Tuberculosis (TB) is a contagious disease caused by the mycobacterium tuberculosis virus.  This virus commonly attacks the lungs, the circulatory system, the nervous system, the lymphatic system and the skeletal system. Widespread in the United States in the first half of the 20th century, it has unfortunately made a comeback worldwide, with as many as one-third of the world's population carrying a dormant tuberculosis virus.

Symptoms when the virus goes active include dry coughing, general fatigue, fever, rapid weight loss, night chills, breathing problems and coughing up blood. If the virus moves into the skeletal, the patient's spine will be affected.
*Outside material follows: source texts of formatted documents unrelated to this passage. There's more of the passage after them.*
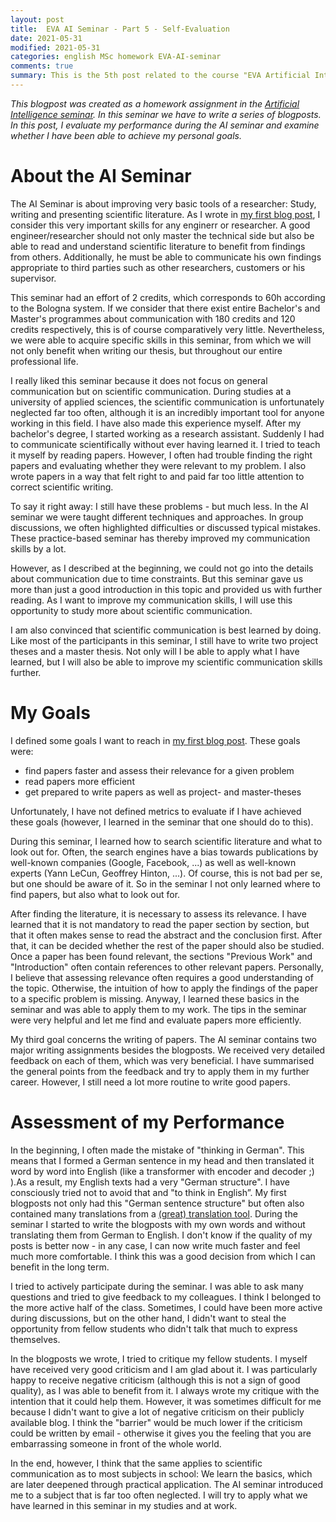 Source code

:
 ```yaml
---
layout: post
title:  EVA AI Seminar - Part 5 - Self-Evaluation
date: 2021-05-31
modified: 2021-05-31
categories: english MSc homework EVA-AI-seminar
comments: true
summary: This is the 5th post related to the course "EVA Artificial Intelligence Seminar". In this post, I critically assess my own performance during the AI seminar and examine whether I have been able to achieve my personal goals.
---
```


*This blogpost was created as a homework assignment in the [Artificial Intelligence seminar](https://moodle.msengineering.ch/mod/data/view.php?d=62&rid=3128&filter=1). In this seminar we have to write a series of blogposts. In this post, I evaluate my performance during the AI seminar and examine whether I have been able to achieve my personal goals.*

# About the AI Seminar
The AI Seminar is about improving very basic tools of a researcher: Study, writing and presenting scientific literature. 
As I wrote in [my first blog post](https://sagerpascal.github.io/english/msc/homework/eva-ai-seminar/2021/03/05/EVA-Part1/), I consider this very important skills for any enginerr or researcher. 
A good engineer/researcher should not only master the technical side but also be able to read and understand scientific literature to benefit from findings from others. Additionally, he must be able to communicate his own findings appropriate to third parties such as other researchers, customers or his supervisor. 

This seminar had an effort of 2 credits, which corresponds to 60h according to the Bologna system. If we consider that there exist entire Bachelor's and Master's programmes about communication with 180 credits and 120 credits respectively, this is of course comparatively very little.
Nevertheless, we were able to acquire specific skills in this seminar, from which we will not only benefit when writing our thesis, but throughout our entire professional life.

I really liked this seminar because it does not focus on general communication but on scientific communication. During studies at a university of applied sciences, the scientific communication is unfortunately neglected far too often, although it is an incredibly important tool for anyone working in this field.
I have also made this experience myself. After my bachelor's degree, I started working as a research assistant. Suddenly I had to communicate scientifically without ever having learned it. I tried to teach it myself by reading papers. However, I often had trouble finding the right papers and evaluating whether they were relevant to my problem.
I also wrote papers in a way that felt right to and paid far too little attention to correct scientific writing.

To say it right away: I still have these problems - but much less. In the AI seminar we were taught different techniques and approaches. In group discussions, we often highlighted difficulties or discussed typical mistakes. 
These practice-based seminar has thereby improved my communication skills by a lot.

However, as I described at the beginning, we could not go into the details about communication due to time constraints. But this seminar gave us more than just a good introduction in this topic and provided us with further reading. As I want to improve my communication skills, I will use this opportunity to study more about scientific communication.

I am also convinced that scientific communication is best learned by doing. Like most of the participants in this seminar, I still have to write two project theses and a master thesis. Not only will I be able to apply what I have learned, but I will also be able to improve my scientific communication skills further.

# My Goals
I defined some goals I want to reach in [my first blog post](https://sagerpascal.github.io/english/msc/homework/eva-ai-seminar/2021/03/05/EVA-Part1/). These goals were:
- find papers faster and assess their relevance for a given problem
- read papers more efficient
- get prepared to write papers as well as project- and master-theses

Unfortunately, I have not defined metrics to evaluate if I have achieved these goals (however, I learned in the seminar that one should do to this).

During this seminar, I learned how to search scientific literature and what to look out for. Often, the search engines have a bias towards publications by well-known companies (Google, Facebook, ...) as well as well-known experts (Yann LeCun, Geoffrey Hinton, ...). Of course, this is not bad per se, but one should be aware of it. 
So in the seminar I not only learned where to find papers, but also what to look out for.

After finding the literature, it is necessary to assess its relevance. I have learned that it is not mandatory to read the paper section by section, but that it often makes sense to read the abstract and the conclusion first. After that, it can be decided whether the rest of the paper should also be studied. Once a paper has been found relevant, the sections "Previous Work" and "Introduction" often contain references to other relevant papers. Personally, I believe that assessing relevance often requires a good understanding of the topic. Otherwise, the intuition of how to apply the findings of the paper to a specific problem is missing.
Anyway, I learned these basics in the seminar and was able to apply them to my work. The tips in the seminar were very helpful and let me find and evaluate papers more efficiently.

My third goal concerns the writing of papers. The AI seminar contains two major writing assignments besides the blogposts. We received very detailed feedback on each of them, which was very beneficial.
I have summarised the general points from the feedback and try to apply them in my further career. However, I still need a lot more routine to write good papers.

# Assessment of my Performance
In the beginning, I often made the mistake of "thinking in German". This means that I formed a German sentence in my head and then translated it word by word into English (like a transformer with encoder and decoder ;) ).As a result, my English texts had a very "German structure". I have consciously tried not to avoid that and "to think in English”. My first blogposts not only had this "German sentence structure" but often also contained many translations from a [(great) translation tool](https://www.deepl.com/translator). During the seminar I started to write the blogposts with my own words and without translating them from German to English. I don't know if the quality of my posts is better now - in any case, I can now write much faster and feel much more comfortable. I think this was a good decision from which I can benefit in the long term.

I tried to actively participate during the seminar. I was able to ask many questions and tried to give feedback to my colleagues.
I think I belonged to the more active half of the class. Sometimes, I could have been more active during discussions, but on the other hand, I didn't want to steal the opportunity from fellow students who didn't talk that much to express themselves.

In the blogposts we wrote, I tried to critique my fellow students. I myself have received very good criticism and I am glad about it. I was particularly happy to receive negative criticism (although this is not a sign of good quality), as I was able to benefit from it. I always wrote my critique with the intention that it could help them. However, it was sometimes difficult for me because I didn't want to give a lot of negative criticism on their publicly available blog. I think the "barrier" would be much lower if the criticism could be written by email - otherwise it gives you the feeling that you are embarrassing someone in front of the whole world.

In the end, however, I think that the same applies to scientific communication as to most subjects in school: We learn the basics, which are later deepened through practical application. The AI seminar introduced me to a subject that is far too often neglected. I will try to apply what we have learned in this seminar in my studies and at work.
Left untreated, mortality is around 75%.

Effective treatment of tuberculosis requires medical attention and prescription medication taken over at least a six month time period.  No alternative remedies or over the counter medication has proven effective in eradicating TB. A doctor will most likely prescribe such anti tuberculosis drugs as rifampicin, ethambutol,  pyrazinmide and isoniazid for the first two months of treatment. For the next four months of treatment, isoniazid and rifampicin are the preferred prescriptive drugs; these will be taken regularly until the symptoms have diminished.

During treatment, patients are usually confined to home and must wear a special breathing mask if venturing outside. Because tuberculosis is such a highly communicable disease, the law and public health safety requires that TB patients remain isolated from the rest of the population.  Although patients should not interact with those not infected outside their homes, fresh air is actually helpful in the treatment process, so patients should keep their windows open during clement weather to enjoy fresh breezes or install an air purifying unit in their homes. Any sort of air pollution, whether it is smog or cigarette smoke, should be avoided at all cost during the treatment period for TB.

Because the regimen of tuberculosis medication affects performance of the liver, TB patients should increase their consumption of Vitamin B-6 to help counteract these side effects. Enjoying a daily diet rich in protein, fiber and fresh foods high in vitamin and mineral content, is also very helpful in making a complete recovery.

Once a month during the six month treatment period a liver function test is mandated, along with testing of a sputum sample to determine if the virus is still active or if the course of medication can be suspended.